- HOW TO COMPLETE THIS TASK -
Pick out each line below containing "standards".

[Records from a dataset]
>>>
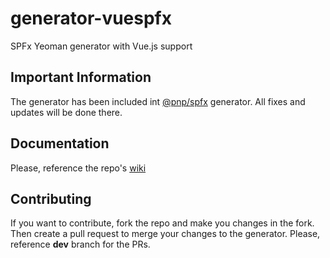 # generator-vuespfx
SPFx Yeoman generator with Vue.js support

## Important Information
The generator has been included int [@pnp/spfx](https://github.com/pnp/generator-spfx/) generator. All fixes and updates will be done there.

## Documentation
Please, reference the repo's [wiki](https://github.com/AJIXuMuK/generator-vuespfx/wiki)

## Contributing
If you want to contribute, fork the repo and make you changes in the fork.
Then create a pull request to merge your changes to the generator.
Please, reference **dev** branch for the PRs.
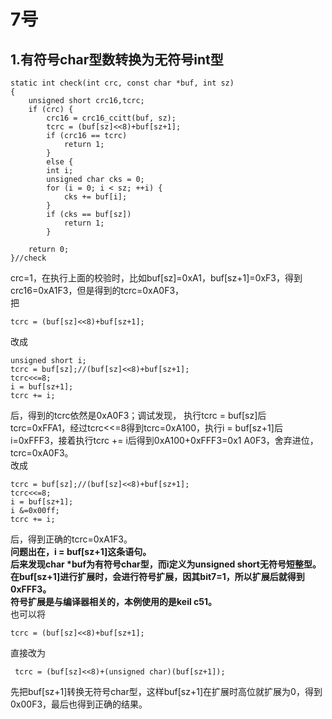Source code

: # 7号
## 1.有符号char型数转换为无符号int型  

    static int check(int crc, const char *buf, int sz)
    {
        unsigned short crc16,tcrc;
        if (crc) {
            crc16 = crc16_ccitt(buf, sz);
            tcrc = (buf[sz]<<8)+buf[sz+1];
            if (crc16 == tcrc)
                return 1;
        	}
        	else {
            int i;
            unsigned char cks = 0;
            for (i = 0; i < sz; ++i) {
                cks += buf[i];
            }
            if (cks == buf[sz])
                return 1;
        	}

        return 0;
    }//check  
crc=1，在执行上面的校验时，比如buf[sz]=0xA1，buf[sz+1]=0xF3，得到crc16=0xA1F3，但是得到的tcrc=0xA0F3，  
把  

    tcrc = (buf[sz]<<8)+buf[sz+1];  
改成

    unsigned short i;
    tcrc = buf[sz];//(buf[sz]<<8)+buf[sz+1];
    tcrc<<=8;
    i = buf[sz+1];
    tcrc += i;  

后，得到的tcrc依然是0xA0F3；调试发现， 执行tcrc = buf[sz]后tcrc=0xFFA1，经过tcrc<<=8得到tcrc=0xA100，执行i = buf[sz+1]后i=0xFFF3，接着执行tcrc += i后得到0xA100+0xFFF3=0x1 A0F3，舍弃进位，tcrc=0xA0F3。  
改成

    tcrc = buf[sz];//(buf[sz]<<8)+buf[sz+1];
    tcrc<<=8;
    i = buf[sz+1];
    i &=0x00ff;
    tcrc += i;  
后，得到正确的tcrc=0xA1F3。  
**问题出在，i = buf[sz+1]这条语句。  
后来发现char \*buf为有符号char型，而i定义为unsigned short无符号短整型。在buf[sz+1]进行扩展时，会进行符号扩展，因其bit7=1，所以扩展后就得到0xFFF3。  
符号扩展是与编译器相关的，本例使用的是keil c51。**    
也可以将  

    tcrc = (buf[sz]<<8)+buf[sz+1];
直接改为  

     tcrc = (buf[sz]<<8)+(unsigned char)(buf[sz+1]);  
先把buf[sz+1]转换无符号char型，这样buf[sz+1]在扩展时高位就扩展为0，得到0x00F3，最后也得到正确的结果。  



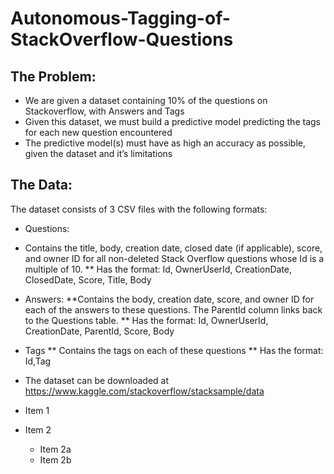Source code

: # Autonomous-Tagging-of-StackOverflow-Questions
## The Problem:
* We are given a dataset containing 10% of the questions on Stackoverflow, with Answers and Tags
* Given this dataset, we must build a predictive model predicting the tags for each new question encountered
* The predictive model(s) must have as high an accuracy as possible, given the dataset and it’s limitations

## The Data:
The dataset consists of 3 CSV files with the following formats:
* Questions:
 * Contains the title, body, creation date, closed date (if applicable), score, and owner ID for all non-deleted Stack Overflow questions whose Id is a multiple of 10.
** Has the format: Id, OwnerUserId, CreationDate, ClosedDate, Score, Title, Body
* Answers:
**Contains the body, creation date, score, and owner ID for each of the answers to these questions. The ParentId column links back to the Questions table.
** Has the format: Id, OwnerUserId, CreationDate, ParentId, Score, Body
* Tags 
** Contains the tags on each of these questions
** Has the format: Id,Tag

* The dataset can be downloaded at https://www.kaggle.com/stackoverflow/stacksample/data
* Item 1
* Item 2
  * Item 2a
  * Item 2b
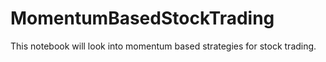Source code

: # MomentumBasedStockTrading
This notebook will look into momentum based strategies for stock trading.

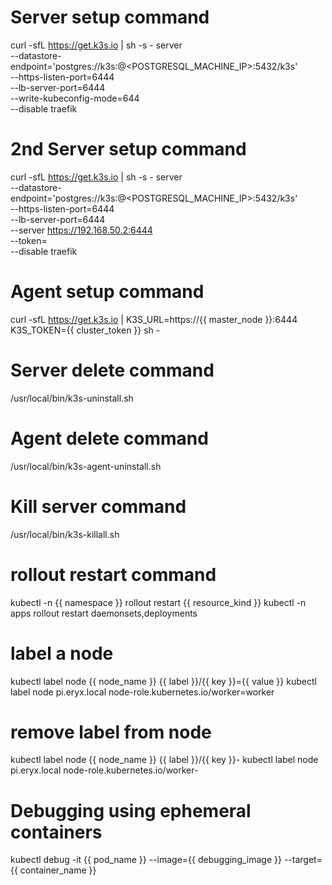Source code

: # Server setup command
curl -sfL https://get.k3s.io | sh -s - server \
  --datastore-endpoint='postgres://k3s:<PASSWORD>@<POSTGRESQL_MACHINE_IP>:5432/k3s' \
  --https-listen-port=6444 \
  --lb-server-port=6444 \
  --write-kubeconfig-mode=644 \
  --disable traefik

# 2nd Server setup command
curl -sfL https://get.k3s.io | sh -s - server \
  --datastore-endpoint='postgres://k3s:<PASSWORD>@<POSTGRESQL_MACHINE_IP>:5432/k3s' \
  --https-listen-port=6444 \
  --lb-server-port=6444 \
  --server https://192.168.50.2:6444 \
  --token=<TOKEN> \
  --disable traefik

# Agent setup command
curl -sfL https://get.k3s.io | K3S_URL=https://{{ master_node }}:6444 K3S_TOKEN={{ cluster_token }} sh -

# Server delete command
/usr/local/bin/k3s-uninstall.sh

# Agent delete command
/usr/local/bin/k3s-agent-uninstall.sh

# Kill server command
/usr/local/bin/k3s-killall.sh

# rollout restart command
kubectl -n {{ namespace }} rollout restart {{ resource_kind }}
kubectl -n apps rollout restart daemonsets,deployments

# label a node
kubectl label node {{ node_name }} {{ label }}/{{ key }}={{ value }}
kubectl label node pi.eryx.local node-role.kubernetes.io/worker=worker

# remove label from node
kubectl label node {{ node_name }} {{ label }}/{{ key }}-
kubectl label node pi.eryx.local node-role.kubernetes.io/worker-

# Debugging using ephemeral containers
kubectl debug -it {{ pod_name }} --image={{ debugging_image }} --target={{ container_name }}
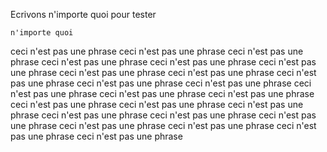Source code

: Ecrivons n'importe quoi pour tester

`n'importe quoi`

ceci n'est pas une phrase
ceci n'est pas une phrase
ceci n'est pas une phrase
ceci n'est pas une phrase
ceci n'est pas une phrase
ceci n'est pas une phrase
ceci n'est pas une phrase
ceci n'est pas une phrase
ceci n'est pas une phrase
ceci n'est pas une phrase
ceci n'est pas une phrase
ceci n'est pas une phrase
ceci n'est pas une phrase
ceci n'est pas une phrase
ceci n'est pas une phrase
ceci n'est pas une phrase
ceci n'est pas une phrase
ceci n'est pas une phrase
ceci n'est pas une phrase
ceci n'est pas une phrase
ceci n'est pas une phrase
ceci n'est pas une phrase
ceci n'est pas une phrase
ceci n'est pas une phrase
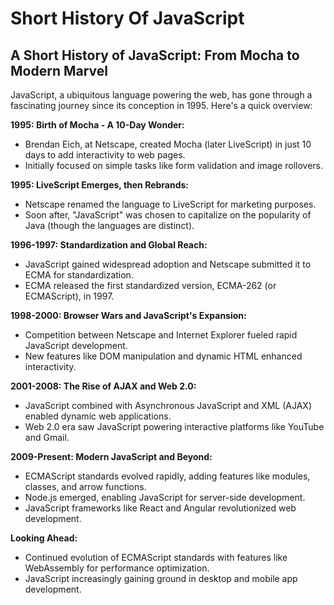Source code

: # Short History Of JavaScript



## A Short History of JavaScript: From Mocha to Modern Marvel



JavaScript, a ubiquitous language powering the web, has gone through a fascinating journey since its conception in 1995. Here's a quick overview:



**1995: Birth of Mocha - A 10-Day Wonder:**

- Brendan Eich, at Netscape, created Mocha (later LiveScript) in just 10 days to add interactivity to web pages.
- Initially focused on simple tasks like form validation and image rollovers.



**1995: LiveScript Emerges, then Rebrands:**

- Netscape renamed the language to LiveScript for marketing purposes.
- Soon after, "JavaScript" was chosen to capitalize on the popularity of Java (though the languages are distinct).



**1996-1997: Standardization and Global Reach:**

- JavaScript gained widespread adoption and Netscape submitted it to ECMA for standardization.
- ECMA released the first standardized version, ECMA-262 (or ECMAScript), in 1997.



**1998-2000: Browser Wars and JavaScript's Expansion:**

- Competition between Netscape and Internet Explorer fueled rapid JavaScript development.
- New features like DOM manipulation and dynamic HTML enhanced interactivity.



**2001-2008: The Rise of AJAX and Web 2.0:**

- JavaScript combined with Asynchronous JavaScript and XML (AJAX) enabled dynamic web applications.
- Web 2.0 era saw JavaScript powering interactive platforms like YouTube and Gmail.



**2009-Present: Modern JavaScript and Beyond:**

- ECMAScript standards evolved rapidly, adding features like modules, classes, and arrow functions.
- Node.js emerged, enabling JavaScript for server-side development.
- JavaScript frameworks like React and Angular revolutionized web development.



**Looking Ahead:**

- Continued evolution of ECMAScript standards with features like WebAssembly for performance optimization.
- JavaScript increasingly gaining ground in desktop and mobile app development.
<<<
- TASK OUTPUT -
- ECMAScript standards evolved rapidly, adding features like modules, classes, and arrow functions.
- Continued evolution of ECMAScript standards with features like WebAssembly for performance optimization.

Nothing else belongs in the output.